The Protocols of Bezalel’s Young, July 2010
The summer 2010 issue is dedicated to students' works. Its front page is adorned with the work of Uria Bass, a second year student at the department of visual communication. At first glance this work would generate a smile, resulting from the colorfulness and the "sweetness" of the figures. A second glance would send the viewer to Takashi Muracami's 2005 "Little Boy" exhibition, thus challenging him or her with issues inherent to the tension between the original and originality. A third glance, however, would create a shock since all the components put together, namely the sweet pink, the atomic bomb ("Little Boy") and the Japanese trauma combined with the Jewish Holocaust (present here in the images of Auschwitz gate, prisoners uniform and yellow patch are all rather confusing). Only then the viewer will observe an unrecognized image, the artist's profile, hiding between the clouds, as if playing "hide and seek" with the viewer as well as with Murakami.
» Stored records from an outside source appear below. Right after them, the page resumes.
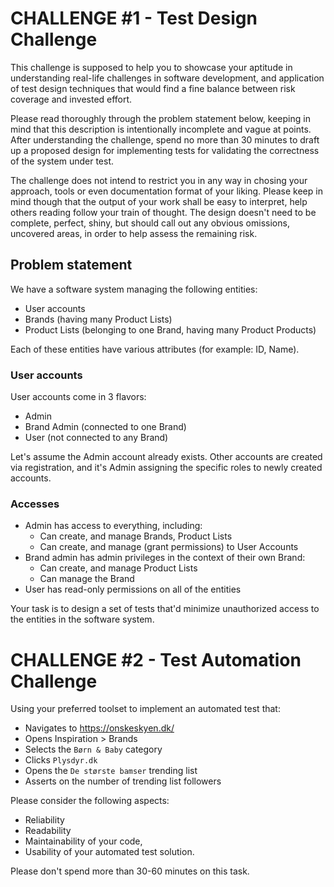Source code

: # CHALLENGE #1 - Test Design Challenge

This challenge is supposed to help you to showcase your aptitude in understanding
real-life challenges in software development, and application of test design 
techniques that would find a fine balance between risk coverage and invested effort.

Please read thoroughly through the problem statement below, keeping in mind that
this description is intentionally incomplete and vague at points. After understanding
the challenge, spend no more than 30 minutes to draft up a proposed design for 
implementing tests for validating the correctness of the system under test.

The challenge does not intend to restrict you in any way in chosing your approach,
tools or even documentation format of your liking. Please keep in mind though that
the output of your work shall be easy to interpret, help others reading follow your
train of thought. The design doesn't need to be complete, perfect, shiny, but should
call out any obvious omissions, uncovered areas, in order to help assess the remaining
risk.

## Problem statement

We have a software system managing the following entities:
  * User accounts
  * Brands (having many Product Lists)
  * Product Lists (belonging to one Brand, having many Product Products)

Each of these entities have various attributes (for example: ID, Name).

### User accounts

User accounts come in 3 flavors:
  * Admin
  * Brand Admin (connected to one Brand)
  * User (not connected to any Brand)

Let's assume the Admin account already exists. Other accounts are created via registration,
and it's Admin assigning the specific roles to newly created accounts.

### Accesses

  * Admin has access to everything, including:
    * Can create, and manage Brands, Product Lists
    * Can create, and manage (grant permissions) to User Accounts
  * Brand admin has admin privileges in the context of their own Brand:
    * Can create, and manage Product Lists
    * Can manage the Brand
  * User has read-only permissions on all of the entities

Your task is to design a set of tests that'd minimize unauthorized access to the entities
in the software system.

# CHALLENGE #2 - Test Automation Challenge

Using your preferred toolset to implement an automated test that:
  * Navigates to https://onskeskyen.dk/
  * Opens Inspiration > Brands
  * Selects the `Børn & Baby` category
  * Clicks `Plysdyr.dk`
  * Opens the `De største bamser` trending list
  * Asserts on the number of trending list followers

Please consider the following aspects:
  * Reliability
  * Readability
  * Maintainability of your code,
  * Usability of your automated test solution.

Please don't spend more than 30-60 minutes on this task.
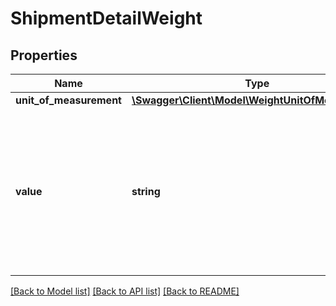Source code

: # ShipmentDetailWeight

## Properties
Name | Type | Description | Notes
------------ | ------------- | ------------- | -------------
**unit_of_measurement** | [**\Swagger\Client\Model\WeightUnitOfMeasurement**](WeightUnitOfMeasurement.md) |  | 
**value** | **string** | The value for the weight associated with the shipment. Valid characters: 0-9 and \&quot;.\&quot; (Decimal). Maximum of 2 digits after the decimal. | 

[[Back to Model list]](../../README.md#documentation-for-models) [[Back to API list]](../../README.md#documentation-for-api-endpoints) [[Back to README]](../../README.md)

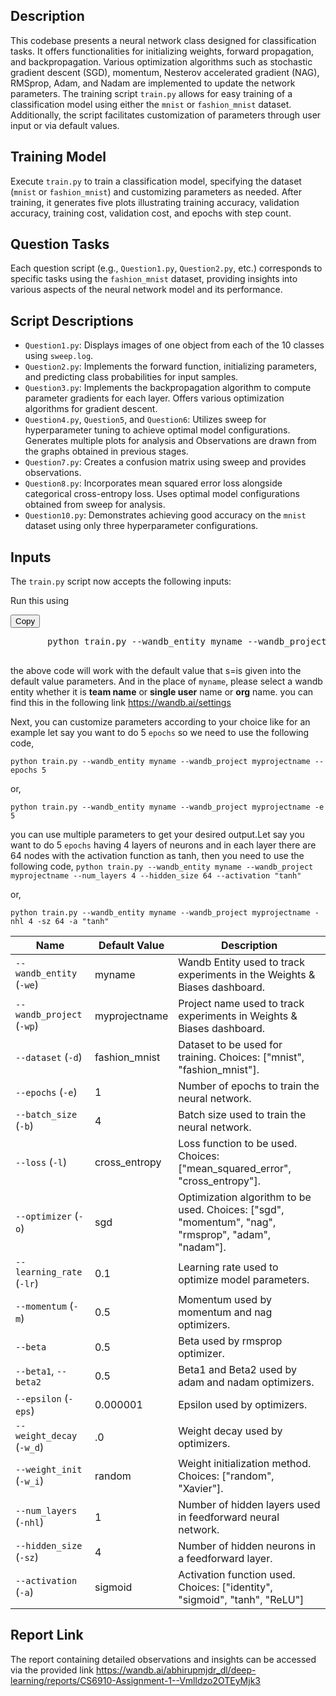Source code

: <script src="copy.js"></script>

## Description

This codebase presents a neural network class designed for classification tasks. It offers functionalities for initializing weights, forward propagation, and backpropagation. Various optimization algorithms such as stochastic gradient descent (SGD), momentum, Nesterov accelerated gradient (NAG), RMSprop, Adam, and Nadam are implemented to update the network parameters. The training script `train.py` allows for easy training of a classification model using either the `mnist` or `fashion_mnist` dataset. Additionally, the script facilitates customization of parameters through user input or via default values.

## Training Model

Execute `train.py` to train a classification model, specifying the dataset (`mnist` or `fashion_mnist`) and customizing parameters as needed. After training, it generates five plots illustrating training accuracy, validation accuracy, training cost, validation cost, and epochs with step count.

## Question Tasks

Each question script (e.g., `Question1.py`, `Question2.py`, etc.) corresponds to specific tasks using the `fashion_mnist` dataset, providing insights into various aspects of the neural network model and its performance.

## Script Descriptions

- `Question1.py`: Displays images of one object from each of the 10 classes using `sweep.log`.
- `Question2.py`: Implements the forward function, initializing parameters, and predicting class probabilities for input samples.
- `Question3.py`: Implements the backpropagation algorithm to compute parameter gradients for each layer. Offers various optimization algorithms for gradient descent.
- `Question4.py`, `Question5`, and `Question6`: Utilizes sweep for hyperparameter tuning to achieve optimal model configurations. Generates multiple plots for analysis and Observations are drawn from the graphs obtained in previous stages.
- `Question7.py`: Creates a confusion matrix using sweep and provides observations.
- `Question8.py`: Incorporates mean squared error loss alongside categorical cross-entropy loss. Uses optimal model configurations obtained from sweep for analysis.
- `Question10.py`: Demonstrates achieving good accuracy on the `mnist` dataset using only three hyperparameter configurations.

## Inputs

The `train.py` script now accepts the following inputs:

Run this using 

<div>
    <button class="btn-copy">Copy</button>
    <pre>
       python train.py --wandb_entity myname --wandb_project myprojectname
    </pre>
</div>



the above code will work with the default value that s=is given into the default value parameters. And in the place of `myname`, please select a wandb entity whether it is **team name** or **single user** name or **org** name.  you can find this in the following link https://wandb.ai/settings

Next, you can customize parameters according to your choice like for an example let say you want to do 5 `epochs` so we need to use the following code,

`python train.py --wandb_entity myname --wandb_project myprojectname --epochs 5`

or,

`python train.py --wandb_entity myname --wandb_project myprojectname -e 5`

you can use multiple parameters to get your desired output.Let say you want to do 5 `epochs` having 4 layers of neurons and in each layer there are 64 nodes with the activation function as tanh, then you need to use the following code,
`python train.py --wandb_entity myname --wandb_project myprojectname --num_layers 4 --hidden_size 64 --activation "tanh"`

or, 

`python train.py --wandb_entity myname --wandb_project myprojectname -nhl 4 -sz 64 -a "tanh"`

| Name                      | Default Value | Description                                                              |
|---------------------------|---------------|--------------------------------------------------------------------------|
| `--wandb_entity` (`-we`)  | myname        | Wandb Entity used to track experiments in the Weights & Biases dashboard.|
| `--wandb_project` (`-wp`) | myprojectname | Project name used to track experiments in Weights & Biases dashboard.    |
| `--dataset` (`-d`)        | fashion_mnist | Dataset to be used for training. Choices: ["mnist", "fashion_mnist"].   |
| `--epochs` (`-e`)         | 1             | Number of epochs to train the neural network.                           |
| `--batch_size` (`-b`)     | 4             | Batch size used to train the neural network.                            |
| `--loss` (`-l`)           | cross_entropy | Loss function to be used. Choices: ["mean_squared_error", "cross_entropy"]. |
| `--optimizer` (`-o`)      | sgd           | Optimization algorithm to be used. Choices: ["sgd", "momentum", "nag", "rmsprop", "adam", "nadam"]. |
| `--learning_rate` (`-lr`) | 0.1           | Learning rate used to optimize model parameters.                       |
| `--momentum` (`-m`)       | 0.5           | Momentum used by momentum and nag optimizers.                           |
| `--beta`                   | 0.5           | Beta used by rmsprop optimizer.                                         |
| `--beta1`, `--beta2`       | 0.5           | Beta1 and Beta2 used by adam and nadam optimizers.                      |
| `--epsilon` (`-eps`)      | 0.000001      | Epsilon used by optimizers.                                             |
| `--weight_decay` (`-w_d`) | .0            | Weight decay used by optimizers.                                        |
| `--weight_init` (`-w_i`)  | random        | Weight initialization method. Choices: ["random", "Xavier"].            |
| `--num_layers` (`-nhl`)   | 1             | Number of hidden layers used in feedforward neural network.            |
| `--hidden_size` (`-sz`)   | 4             | Number of hidden neurons in a feedforward layer.                       |
| `--activation` (`-a`)     | sigmoid       | Activation function used. Choices: ["identity", "sigmoid", "tanh", "ReLU"] |

## Report Link

The report containing detailed observations and insights can be accessed via the provided link https://wandb.ai/abhirupmjdr_dl/deep-learning/reports/CS6910-Assignment-1--Vmlldzo2OTEyMjk3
The end product is both attractive and repulsive, creating a specific discomfort forcing us the think about politics, power, history and memory, cross cultural relations, aesthetic and ethics and the capability of art to bear this entire burden.
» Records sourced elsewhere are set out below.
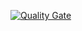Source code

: [![Quality Gate](http://175.32.32.191/api/badges/gate?key=MyConsoleApp&metric=coverage)](http://175.32.32.191/dashboard/index/MyConsoleApp)
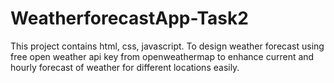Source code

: # WeatherforecastApp-Task2
This project contains html, css, javascript. To design weather forecast using free open weather api key from openweathermap to enhance current and hourly forecast of weather for different locations easily.
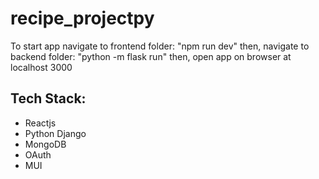 # recipe_projectpy
To start app navigate to frontend folder: "npm run dev" then, 
navigate to backend folder: "python -m flask run" then, 
open app on browser at localhost 3000

## Tech Stack:
* Reactjs
* Python Django
* MongoDB
* OAuth
* MUI
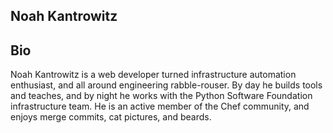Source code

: ## Noah Kantrowitz

## Bio

Noah Kantrowitz is a web developer turned infrastructure automation enthusiast,
and all around engineering rabble-rouser. By day he builds tools and teaches,
and by night he works with the Python Software Foundation infrastructure team.
He is an active member of the Chef community, and enjoys merge commits, cat
pictures, and beards.
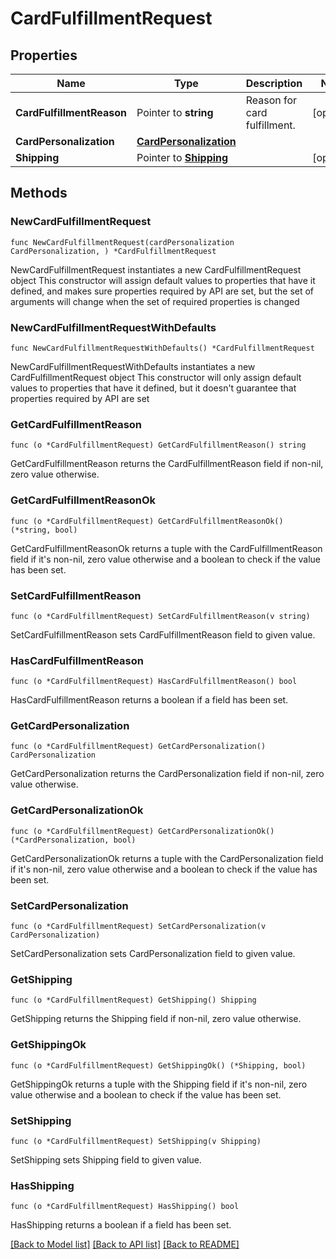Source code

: # CardFulfillmentRequest

## Properties

Name | Type | Description | Notes
------------ | ------------- | ------------- | -------------
**CardFulfillmentReason** | Pointer to **string** | Reason for card fulfillment. | [optional] 
**CardPersonalization** | [**CardPersonalization**](CardPersonalization.md) |  | 
**Shipping** | Pointer to [**Shipping**](Shipping.md) |  | [optional] 

## Methods

### NewCardFulfillmentRequest

`func NewCardFulfillmentRequest(cardPersonalization CardPersonalization, ) *CardFulfillmentRequest`

NewCardFulfillmentRequest instantiates a new CardFulfillmentRequest object
This constructor will assign default values to properties that have it defined,
and makes sure properties required by API are set, but the set of arguments
will change when the set of required properties is changed

### NewCardFulfillmentRequestWithDefaults

`func NewCardFulfillmentRequestWithDefaults() *CardFulfillmentRequest`

NewCardFulfillmentRequestWithDefaults instantiates a new CardFulfillmentRequest object
This constructor will only assign default values to properties that have it defined,
but it doesn't guarantee that properties required by API are set

### GetCardFulfillmentReason

`func (o *CardFulfillmentRequest) GetCardFulfillmentReason() string`

GetCardFulfillmentReason returns the CardFulfillmentReason field if non-nil, zero value otherwise.

### GetCardFulfillmentReasonOk

`func (o *CardFulfillmentRequest) GetCardFulfillmentReasonOk() (*string, bool)`

GetCardFulfillmentReasonOk returns a tuple with the CardFulfillmentReason field if it's non-nil, zero value otherwise
and a boolean to check if the value has been set.

### SetCardFulfillmentReason

`func (o *CardFulfillmentRequest) SetCardFulfillmentReason(v string)`

SetCardFulfillmentReason sets CardFulfillmentReason field to given value.

### HasCardFulfillmentReason

`func (o *CardFulfillmentRequest) HasCardFulfillmentReason() bool`

HasCardFulfillmentReason returns a boolean if a field has been set.

### GetCardPersonalization

`func (o *CardFulfillmentRequest) GetCardPersonalization() CardPersonalization`

GetCardPersonalization returns the CardPersonalization field if non-nil, zero value otherwise.

### GetCardPersonalizationOk

`func (o *CardFulfillmentRequest) GetCardPersonalizationOk() (*CardPersonalization, bool)`

GetCardPersonalizationOk returns a tuple with the CardPersonalization field if it's non-nil, zero value otherwise
and a boolean to check if the value has been set.

### SetCardPersonalization

`func (o *CardFulfillmentRequest) SetCardPersonalization(v CardPersonalization)`

SetCardPersonalization sets CardPersonalization field to given value.


### GetShipping

`func (o *CardFulfillmentRequest) GetShipping() Shipping`

GetShipping returns the Shipping field if non-nil, zero value otherwise.

### GetShippingOk

`func (o *CardFulfillmentRequest) GetShippingOk() (*Shipping, bool)`

GetShippingOk returns a tuple with the Shipping field if it's non-nil, zero value otherwise
and a boolean to check if the value has been set.

### SetShipping

`func (o *CardFulfillmentRequest) SetShipping(v Shipping)`

SetShipping sets Shipping field to given value.

### HasShipping

`func (o *CardFulfillmentRequest) HasShipping() bool`

HasShipping returns a boolean if a field has been set.


[[Back to Model list]](../README.md#documentation-for-models) [[Back to API list]](../README.md#documentation-for-api-endpoints) [[Back to README]](../README.md)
And so, Uria's work interweaves practice (though at the studio) with theory (of which the department of History and Theory is mainly in charge), technical skills and intellectual discourse, the personal place and the original act of art. In some respect the students' issues of History and Theory: The Protocols are the highlight of our activity since they give an arena to those coming from the fields of art with the intention of becoming influential in their fields.
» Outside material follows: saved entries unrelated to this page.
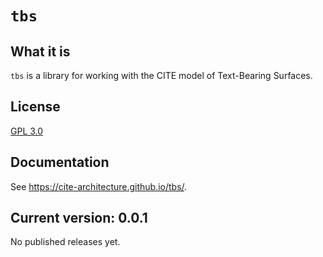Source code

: 
# `tbs`


## What it is

`tbs` is a library for working with the CITE model of Text-Bearing Surfaces.



## License
[GPL 3.0](https://opensource.org/licenses/gpl-3.0.html)

## Documentation

See <https://cite-architecture.github.io/tbs/>.


## Current version: 0.0.1

No published releases yet.
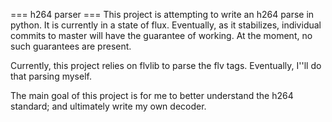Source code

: === h264 parser ===
This project is attempting to write an h264 parse in python. It is currently
in a state of flux. Eventually, as it stabilizes, individual commits to master
will have the guarantee of working. At the moment, no such guarantees are present.

Currently, this project relies on flvlib to parse the flv tags. Eventually, I''ll do that
parsing myself.

The main goal of this project is for me to better understand the h264 standard; and 
ultimately write my own decoder.

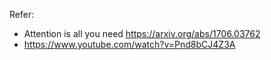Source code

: Refer:
* Attention is all you need https://arxiv.org/abs/1706.03762
* https://www.youtube.com/watch?v=Pnd8bCJ4Z3A
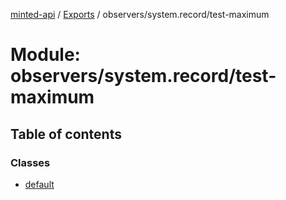[minted-api](../README.md) / [Exports](../modules.md) / observers/system.record/test-maximum

# Module: observers/system.record/test-maximum

## Table of contents

### Classes

- [default](../classes/observers_system_record_test_maximum.default.md)
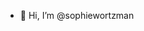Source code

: - 👋 Hi, I’m @sophiewortzman
<!---
sophiewortzman/sophiewortzman is a ✨ special ✨ repository because its `README.md` (this file) appears on your GitHub profile.
You can click the Preview link to take a look at your changes.
--->

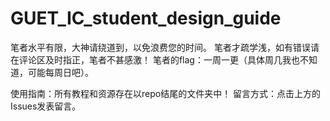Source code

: # GUET_IC_student_design_guide

笔者水平有限，大神请绕道到，以免浪费您的时间。
笔者才疏学浅，如有错误请在评论区及时指正，笔者不甚感激！
笔者的flag：一周一更（具体周几我也不知道，可能每周日吧）。

使用指南：所有教程和资源存在以repo结尾的文件夹中！
留言方式：点击上方的Issues发表留言。
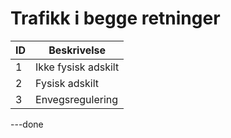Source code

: # Trafikk i begge retninger

| ID | Beskrivelse         |
|----|---------------------|
| 1  | Ikke fysisk adskilt |
| 2  | Fysisk adskilt      |
| 3  | Envegsregulering    |
---done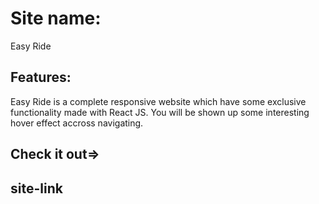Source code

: # Site name:
  Easy Ride
## Features:
  Easy Ride is a complete responsive website which have some exclusive functionality made with React JS. 
  You will be shown up some interesting hover effect accross navigating.
## Check it out=>
  ## site-link
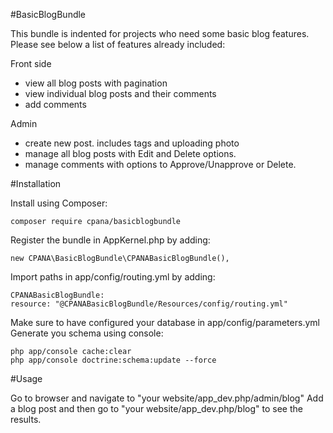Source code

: #BasicBlogBundle

This bundle is indented for projects who need some basic blog features. Please see below a list of features already included:

Front side
- view all blog posts with pagination
- view individual blog posts and their comments
- add comments

Admin
- create new post. includes tags and uploading photo
- manage all blog posts with Edit and Delete options.
- manage comments with options to Approve/Unapprove or Delete.

#Installation

Install using Composer:

	composer require cpana/basicblogbundle

Register the bundle in AppKernel.php by adding:

	new CPANA\BasicBlogBundle\CPANABasicBlogBundle(),

Import paths in app/config/routing.yml by adding:

    CPANABasicBlogBundle:
    resource: "@CPANABasicBlogBundle/Resources/config/routing.yml"

Make sure to have configured your database in app/config/parameters.yml
Generate you schema using console:

	php app/console cache:clear
	php app/console doctrine:schema:update --force

#Usage

Go to browser and navigate to "your website/app_dev.php/admin/blog"
Add a blog post and then go to "your website/app_dev.php/blog" to see the results.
The first part of this issue comprises eight papers which are elaborations of outstanding third year seminars at the department of History and Theory at Bezalel. In the English section one can find abstracts of seven papers, which were submitted in Hebrew. Avital Schreiber Levi's paper was originally submitted in English. In the second part one finds works tutored by various teachers: artists, curators and scholars. The third part is dedicated to students' works. Two of them appear both in the Hebrew and the English sections.